Central had reached its decision. There were fifteen crowns outstanding. A wingclaw of Denaari fives might survive somewhere. They might even have bred, and have hatchling upon hatchling. It was its duty to keep Denaar against their return. But the humans were allies and also victims of the Sil. And, although the species lay somewhere between the Sil and Denaari, it had decided that humans tended toward the Denaari viewpoint. It had been grown to serve. Too long now it had been purposeless. It would serve the humans too, given certain conditions.

There were eight of them, sitting, looking out onto the breeding-plain, in a Roost-room so like the one in which Martin Brettan had finally awakened the sleeper-side of her that it still made Una-Celine shiver. The ninth councilor, Central, listened from the walls.

“We can’t go back,” Shari said determinedly.

“But why not?” Caro asked. “I thought that was what we were trying to do?”

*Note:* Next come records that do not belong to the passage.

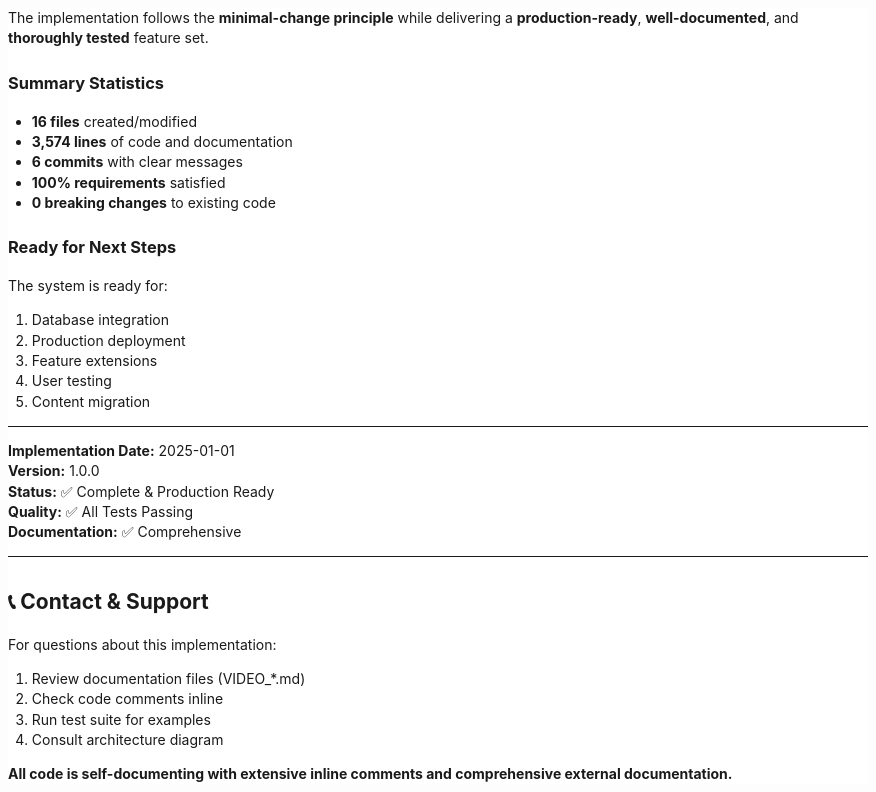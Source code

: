 The implementation follows the **minimal-change principle** while delivering a **production-ready**, **well-documented**, and **thoroughly tested** feature set.

### Summary Statistics
- **16 files** created/modified
- **3,574 lines** of code and documentation
- **6 commits** with clear messages
- **100% requirements** satisfied
- **0 breaking changes** to existing code

### Ready for Next Steps
The system is ready for:
1. Database integration
2. Production deployment
3. Feature extensions
4. User testing
5. Content migration

---

**Implementation Date:** 2025-01-01  
**Version:** 1.0.0  
**Status:** ✅ Complete & Production Ready  
**Quality:** ✅ All Tests Passing  
**Documentation:** ✅ Comprehensive  

---

## 📞 Contact & Support

For questions about this implementation:
1. Review documentation files (VIDEO_*.md)
2. Check code comments inline
3. Run test suite for examples
4. Consult architecture diagram

**All code is self-documenting with extensive inline comments and comprehensive external documentation.**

“Don’t you see? New Stardogs, new worlds. We’re a lifeline to the Empire and the League.”

“Without Stardogs the Empire and the League will die, but so will a lot of people. All the stationers for starters. My mother and father. All the riders. We can’t just decide to run out on them.” Juan had grown up. He was no longer afraid to challenge the Princess, just because of what she was. “With an independent and unreachable base like this we could provide anti-toxin to all the Stardogs in months, not years. Besides, I know my father expected the Empire to start coming apart soon. The social-scientists on Brandahar-station predicted it should start to happen any day. If it has already happened, the stations, Stardogs and riders will need us desperately. And if not… there are bound to be more sleepers like Una was. The ISPCA work must be discovered soon.”

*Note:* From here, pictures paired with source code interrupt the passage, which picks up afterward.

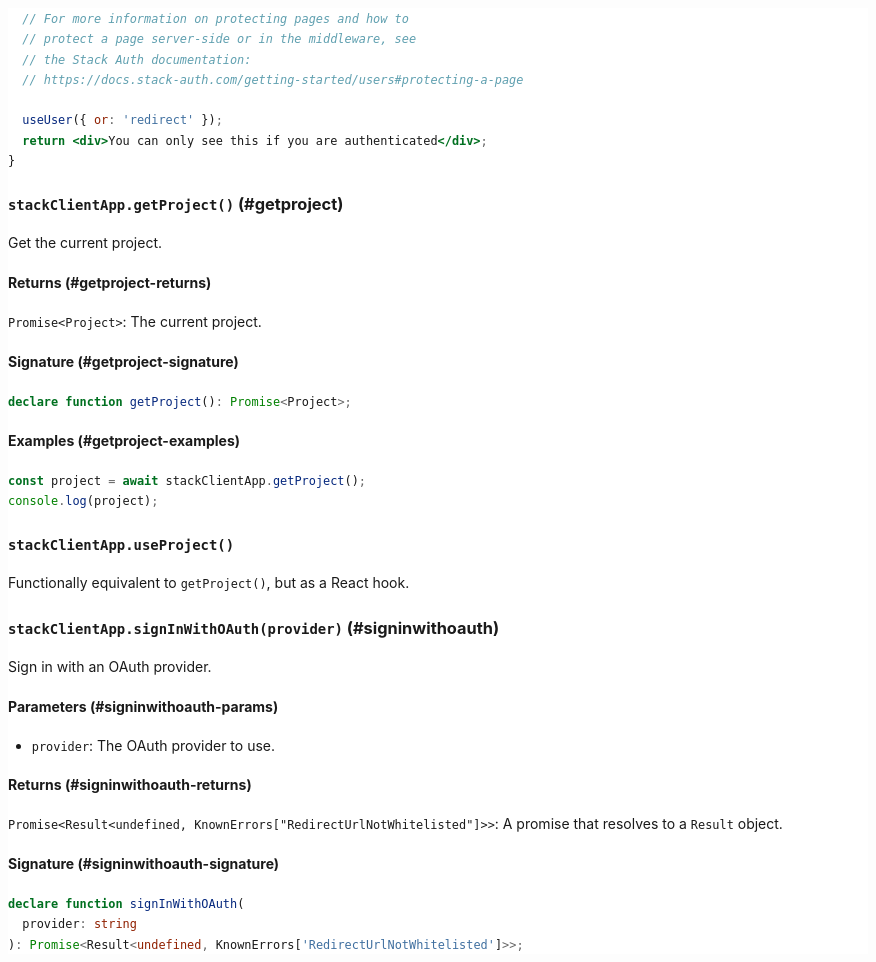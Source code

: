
 ```jsx
  // For more information on protecting pages and how to
  // protect a page server-side or in the middleware, see
  // the Stack Auth documentation:
  // https://docs.stack-auth.com/getting-started/users#protecting-a-page

  useUser({ or: 'redirect' });
  return <div>You can only see this if you are authenticated</div>;
}
```

### `stackClientApp.getProject()` (#getproject)

Get the current project.

#### Returns (#getproject-returns)

`Promise<Project>`: The current project.

#### Signature (#getproject-signature)

```typescript shouldWrap
declare function getProject(): Promise<Project>;
```

#### Examples (#getproject-examples)

```typescript
const project = await stackClientApp.getProject();
console.log(project);
```

### `stackClientApp.useProject()`

Functionally equivalent to `getProject()`, but as a React hook.

### `stackClientApp.signInWithOAuth(provider)` (#signinwithoauth)

Sign in with an OAuth provider.

#### Parameters (#signinwithoauth-params)

- `provider`: The OAuth provider to use.

#### Returns (#signinwithoauth-returns)

`Promise<Result<undefined, KnownErrors["RedirectUrlNotWhitelisted"]>>`: A promise that resolves to a `Result` object.

#### Signature (#signinwithoauth-signature)

```typescript shouldWrap
declare function signInWithOAuth(
  provider: string
): Promise<Result<undefined, KnownErrors['RedirectUrlNotWhitelisted']>>;
```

Shari was surprised at the vehemence of his declaration. But then she had not shared the story of Una-Celine’s life as he had. She turned to Deo for support. He nodded. Not to her, but to Juan. “It would be possible to return to Imperial space secretively, according to Central.”

“But Deo…”

“The scourge of the Holy Church must come to Arunachal. It is not right that my people should be puppets to aliens. Especially ones such as the Sil.” Deo wore a Denaari mnemonic crown now. Having his body stolen had led the Arunachali assassin to question deeply the hate-training about the works of the Denaari. He had studied the information Central had given him long and with a great deal of thought. He was not a trusting man, but he would not forgive the aliens for making him and his beliefs into a pawn in their war. As he had said to Shari, he had been indoctrinated from infancy to believe the Denaari intrinsically evil. Had the Sil device merely asked him to destroy Denaar by taking it to the cable base-station he would have done so. The realization that the killings which he had taken to be holy compulsions had been mechanically orchestrated was enough to make him consider atheism… after revenge.

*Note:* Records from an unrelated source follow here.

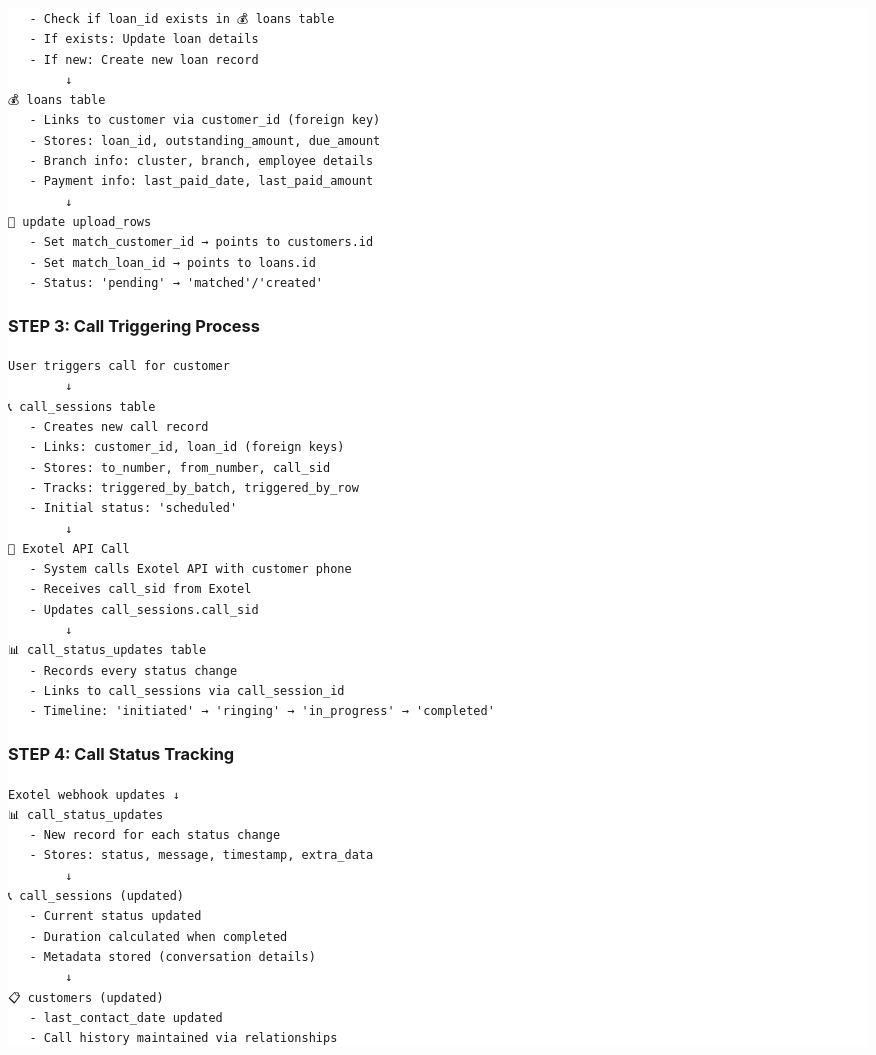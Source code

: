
 ```
   - Check if loan_id exists in 💰 loans table
   - If exists: Update loan details
   - If new: Create new loan record
        ↓
💰 loans table
   - Links to customer via customer_id (foreign key)
   - Stores: loan_id, outstanding_amount, due_amount
   - Branch info: cluster, branch, employee details
   - Payment info: last_paid_date, last_paid_amount
        ↓
📄 update upload_rows
   - Set match_customer_id → points to customers.id
   - Set match_loan_id → points to loans.id
   - Status: 'pending' → 'matched'/'created'
```

### STEP 3: Call Triggering Process
```
User triggers call for customer
        ↓
📞 call_sessions table
   - Creates new call record
   - Links: customer_id, loan_id (foreign keys)
   - Stores: to_number, from_number, call_sid
   - Tracks: triggered_by_batch, triggered_by_row
   - Initial status: 'scheduled'
        ↓
🎯 Exotel API Call
   - System calls Exotel API with customer phone
   - Receives call_sid from Exotel
   - Updates call_sessions.call_sid
        ↓
📊 call_status_updates table
   - Records every status change
   - Links to call_sessions via call_session_id
   - Timeline: 'initiated' → 'ringing' → 'in_progress' → 'completed'
```

### STEP 4: Call Status Tracking
```
Exotel webhook updates ↓
📊 call_status_updates
   - New record for each status change
   - Stores: status, message, timestamp, extra_data
        ↓
📞 call_sessions (updated)
   - Current status updated
   - Duration calculated when completed
   - Metadata stored (conversation details)
        ↓
📋 customers (updated)
   - last_contact_date updated
   - Call history maintained via relationships
```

Central had modified its voice. They had all decided to contribute mnemonic data to it. Now it was no longer Juan speaking. It was shades of all of them. It spoke. “The orbiting watcher reports that a dying Stardog has just come into the system. It has released a metal object. Ground Control reports that the object is sending radio messages. Shall I relay them here?”

There was a silence. Then Shari nodded. They’d all been there.

“….. Mayday Mayday. Can anybody hear me? Mayday.”

“Can we transmit? Can we do anything for them?”

“With the Stardogs at the ballast satellite we can prevent their entering the atmosphere. I will send transmissions on the same frequency. Speak.”

“We hear you, ship sending Mayday. Over.”

“Station! Thank God. Where the hell am I? The Stardog has dropped us and the rider’s flipped, poor bastard. We’ve got half a dozen badly injured. A bunch of Imperial system craft jumped us. Come and get us… please. Over.”

“We’ll do our best. What ship is that? Over.”

“Free Systems Alliance Starbarge Salimar. Lieutenant Balsam, ranking survivor. I’m a space-marine and know bugger-nothing about spacecraft.” There was a longer silence than could be accounted for by the transmission gap. Then a suspicion tinged voice came across the airwaves: “What Station is that? Are you Alliance or Imperial? Who
are
you?”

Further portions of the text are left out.